ERIC FONER: It was totally accidental. Madeline Lewis, an undergraduate history major at Columbia who also worked for my family as a dog walker, was writing a senior thesis a few years ago about Sydney Howard Gay, an abolitionist editor here in New York City. Gay’s papers, about 80 boxes of them, are in the Columbia Rare Book and Manuscript Library. One day she said to me, “You know, Professor Foner, in one box there is a document having to do with fugitive slaves. I’m not quite sure what it is. It’s not relevant for my work, but you might find it interesting.” So I filed that in the back of my mind, and one day I was in the library and decided to look at that document. It was actually two little notebooks, dating from 1855 and 1856 when Gay was editing the National Anti-Slavery Standard and actively assisting escaped slaves. He kept a record of more than 200 men, women, and children who passed through New York City, and he called it the “Record of Fugitives.”

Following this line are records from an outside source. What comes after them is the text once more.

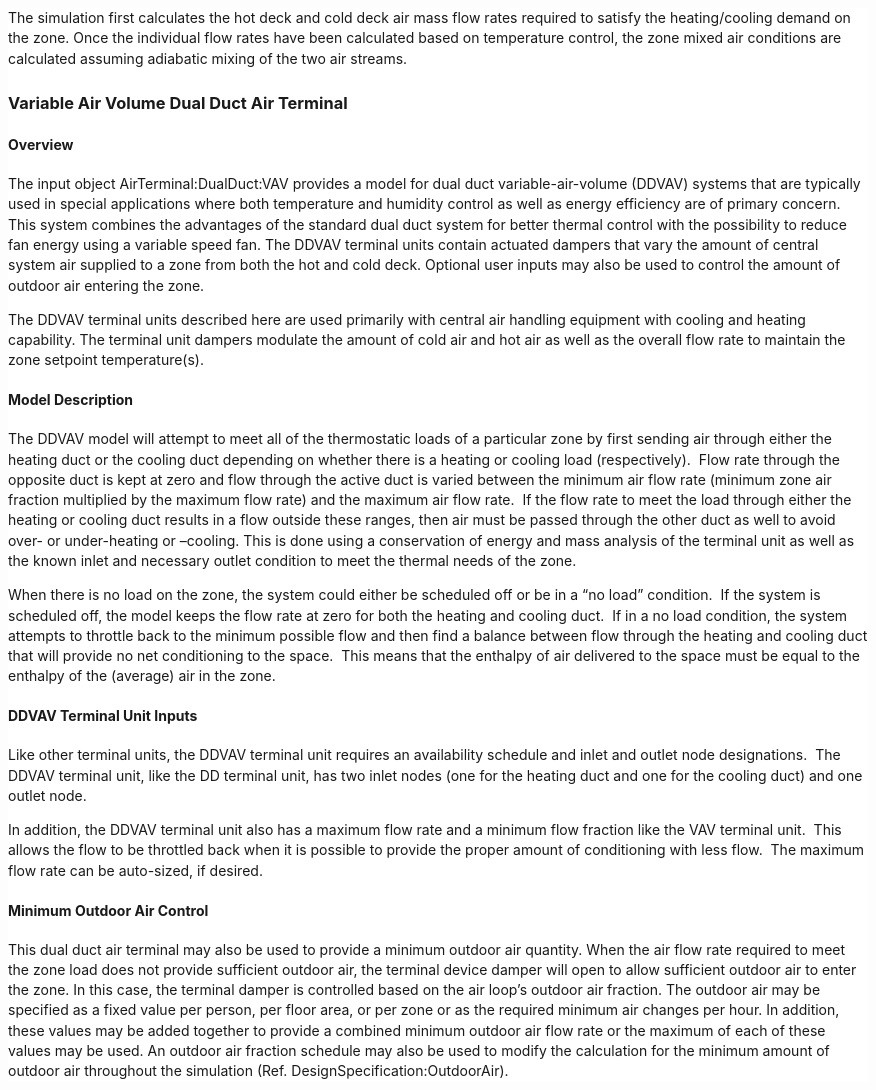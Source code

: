 The simulation first calculates the hot deck and cold deck air mass flow rates required to satisfy the heating/cooling demand on the zone. Once the individual flow rates have been calculated based on temperature control, the zone mixed air conditions are calculated assuming adiabatic mixing of the two air streams.

### Variable Air Volume Dual Duct Air Terminal

#### Overview

The input object AirTerminal:DualDuct:VAV provides a model for dual duct variable-air-volume (DDVAV) systems that are typically used in special applications where both temperature and humidity control as well as energy efficiency are of primary concern.  This system combines the advantages of the standard dual duct system for better thermal control with the possibility to reduce fan energy using a variable speed fan. The DDVAV terminal units contain actuated dampers that vary the amount of central system air supplied to a zone from both the hot and cold deck. Optional user inputs may also be used to control the amount of outdoor air entering the zone.

The DDVAV terminal units described here are used primarily with central air handling equipment with cooling and heating capability. The terminal unit dampers modulate the amount of cold air and hot air as well as the overall flow rate to maintain the zone setpoint temperature(s).

#### Model Description

The DDVAV model will attempt to meet all of the thermostatic loads of a particular zone by first sending air through either the heating duct or the cooling duct depending on whether there is a heating or cooling load (respectively).  Flow rate through the opposite duct is kept at zero and flow through the active duct is varied between the minimum air flow rate (minimum zone air fraction multiplied by the maximum flow rate) and the maximum air flow rate.  If the flow rate to meet the load through either the heating or cooling duct results in a flow outside these ranges, then air must be passed through the other duct as well to avoid over- or under-heating or –cooling. This is done using a conservation of energy and mass analysis of the terminal unit as well as the known inlet and necessary outlet condition to meet the thermal needs of the zone.

When there is no load on the zone, the system could either be scheduled off or be in a “no load” condition.  If the system is scheduled off, the model keeps the flow rate at zero for both the heating and cooling duct.  If in a no load condition, the system attempts to throttle back to the minimum possible flow and then find a balance between flow through the heating and cooling duct that will provide no net conditioning to the space.  This means that the enthalpy of air delivered to the space must be equal to the enthalpy of the (average) air in the zone.

#### DDVAV Terminal Unit Inputs

Like other terminal units, the DDVAV terminal unit requires an availability schedule and inlet and outlet node designations.  The DDVAV terminal unit, like the DD terminal unit, has two inlet nodes (one for the heating duct and one for the cooling duct) and one outlet node.

In addition, the DDVAV terminal unit also has a maximum flow rate and a minimum flow fraction like the VAV terminal unit.  This allows the flow to be throttled back when it is possible to provide the proper amount of conditioning with less flow.  The maximum flow rate can be auto-sized, if desired.

#### Minimum Outdoor Air Control

This dual duct air terminal may also be used to provide a minimum outdoor air quantity. When the air flow rate required to meet the zone load does not provide sufficient outdoor air, the terminal device damper will open to allow sufficient outdoor air to enter the zone. In this case, the terminal damper is controlled based on the air loop’s outdoor air fraction. The outdoor air may be specified as a fixed value per person, per floor area, or per zone or as the required minimum air changes per hour. In addition, these values may be added together to provide a combined minimum outdoor air flow rate or the maximum of each of these values may be used. An outdoor air fraction schedule may also be used to modify the calculation for the minimum amount of outdoor air throughout the simulation (Ref. DesignSpecification:OutdoorAir).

I had never seen this cited or mentioned by any scholar. It is a fascinating document. Because Gay was a journalist, he interviewed the fugitives. You really can hear the voices of these slaves as they are in the process of escaping. I worked outward from that document to piece together the experience of these slaves, the structure of the Underground Railroad in the 1850s, and eventually the political importance of the fugitive slave issue in American politics before and during the Civil War.
Gay’s record tells some harrowing stories of escaped slaves that you recount in your book. The artwork on the cover shows a slave family fleeing on horseback. Is it true that not all of them escaped on foot? That is a famous painting, A Ride for Liberty—The Fugitive Slaves by Eastman Johnson. One of the funny things about writing books is that the publisher chooses the cover. I had actually wanted something different. Yes, our image of fugitive slaves tends to be a lone individual running through the woods, hiding out in the day and traveling at night. For many that was true, but by the 1850s most slaves escaped in other ways. The transportation network was nearly complete by then, so many slaves escaped on train or by boat. One thing that surprised me was that there were thousands of boats going up and down the Atlantic Coast. Many captains, who weren’t necessarily abolitionists, would take money to hide a few fugitive slaves on board while they were sailing north from Virginia or North Carolina. Other fugitives stole horse-drawn carriages or horses, like in the painting, and just rode off. Some of them did escape on foot, but they tried many other methods as well.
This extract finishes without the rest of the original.